Physica Status Solidi Rapid Research Letters has published an article written by Aakash Yadav, Graduate School of Semiconductor Materials and Devices Engineering, Ulsan National Institute of Science and Technology (UNIST), Ulsan, 44919 Republic of Korea, and Laboratoire de circuits intégrés pour la Gestion de l’Energie, les Capteurs et Actionneurs (LGECA), Service de Caractérisation, Conception et Simulation (SCCS), Département Composants Silicium (DCOS), CEA-Leti, F-38000 Grenoble, France,Dong-Hyeok Lim, and Hongsik Jeong,School of Materials Science and Engineering, Graduate School of Semiconductor Materials and Devices Engineering, Ulsan National Institute of Science and Technology (UNIST), Ulsan, 44919 Republic of Korea.

Abstract: “Phase-change materials have long been employed for rewriteable optical data storage at the industrial scale and are hailed as one of the most mature technologies for their applications in emerging nonvolatile memories.
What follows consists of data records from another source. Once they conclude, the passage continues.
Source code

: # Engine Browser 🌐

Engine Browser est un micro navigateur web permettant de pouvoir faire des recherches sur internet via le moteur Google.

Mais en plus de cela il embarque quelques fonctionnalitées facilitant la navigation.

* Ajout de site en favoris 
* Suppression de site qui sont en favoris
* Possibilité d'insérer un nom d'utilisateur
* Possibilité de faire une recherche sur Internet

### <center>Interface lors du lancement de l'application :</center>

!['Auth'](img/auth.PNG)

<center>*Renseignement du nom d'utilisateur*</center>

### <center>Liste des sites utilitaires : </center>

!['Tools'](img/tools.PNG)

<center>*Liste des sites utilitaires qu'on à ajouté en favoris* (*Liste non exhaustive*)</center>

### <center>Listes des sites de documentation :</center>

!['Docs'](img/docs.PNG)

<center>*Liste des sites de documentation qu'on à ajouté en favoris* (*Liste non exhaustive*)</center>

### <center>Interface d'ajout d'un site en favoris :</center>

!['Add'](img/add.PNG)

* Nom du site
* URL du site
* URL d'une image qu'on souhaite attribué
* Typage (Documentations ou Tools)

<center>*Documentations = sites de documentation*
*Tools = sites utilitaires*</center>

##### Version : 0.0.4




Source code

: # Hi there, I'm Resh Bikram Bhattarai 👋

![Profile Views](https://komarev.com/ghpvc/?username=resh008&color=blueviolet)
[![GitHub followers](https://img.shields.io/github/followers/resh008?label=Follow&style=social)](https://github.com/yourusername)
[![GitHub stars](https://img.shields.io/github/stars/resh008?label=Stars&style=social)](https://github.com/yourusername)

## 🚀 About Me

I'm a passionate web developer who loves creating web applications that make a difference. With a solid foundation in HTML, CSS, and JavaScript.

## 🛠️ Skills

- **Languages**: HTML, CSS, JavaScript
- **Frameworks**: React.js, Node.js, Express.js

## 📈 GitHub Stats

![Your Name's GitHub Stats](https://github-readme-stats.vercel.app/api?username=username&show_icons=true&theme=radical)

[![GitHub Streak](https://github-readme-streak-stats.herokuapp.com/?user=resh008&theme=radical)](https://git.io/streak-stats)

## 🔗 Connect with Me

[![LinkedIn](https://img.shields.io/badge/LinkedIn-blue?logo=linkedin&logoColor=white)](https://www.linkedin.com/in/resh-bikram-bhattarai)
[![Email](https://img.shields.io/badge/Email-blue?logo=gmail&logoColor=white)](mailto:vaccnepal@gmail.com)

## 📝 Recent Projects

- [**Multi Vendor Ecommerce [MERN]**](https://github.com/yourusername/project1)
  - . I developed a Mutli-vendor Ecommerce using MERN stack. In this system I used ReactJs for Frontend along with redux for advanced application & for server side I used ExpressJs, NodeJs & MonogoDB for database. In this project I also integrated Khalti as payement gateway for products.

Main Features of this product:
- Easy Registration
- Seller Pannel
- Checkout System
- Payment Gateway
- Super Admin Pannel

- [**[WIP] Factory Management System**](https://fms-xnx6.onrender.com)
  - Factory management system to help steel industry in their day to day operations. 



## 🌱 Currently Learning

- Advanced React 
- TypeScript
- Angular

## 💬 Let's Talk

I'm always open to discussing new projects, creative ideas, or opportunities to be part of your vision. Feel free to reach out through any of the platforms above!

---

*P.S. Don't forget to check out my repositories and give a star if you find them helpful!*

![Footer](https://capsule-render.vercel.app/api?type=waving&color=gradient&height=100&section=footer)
Memristors based on these materials have the potential to circumvent the long-standing von Neumann bottleneck and offer significant computational advantage through neuromorphic computing. A very core fundamental concept that lies at the crux for such realization is their ability to offer multilevel cell (MLC) storage, in contrast to the binary counterpart. Yet, numerous challenges still remain to be tackled for their successful implementation in this regard. This work is a finite element analysis that particularly reports the polarity dependence of such MLC operation in the conventional mushroom geometry of devices employing this technology. The mechanism lying underneath is discussed and a perspective combining thermoelectric effects with the energy band diagrams resulting from metal–semiconductor contact formation is additionally put forth.“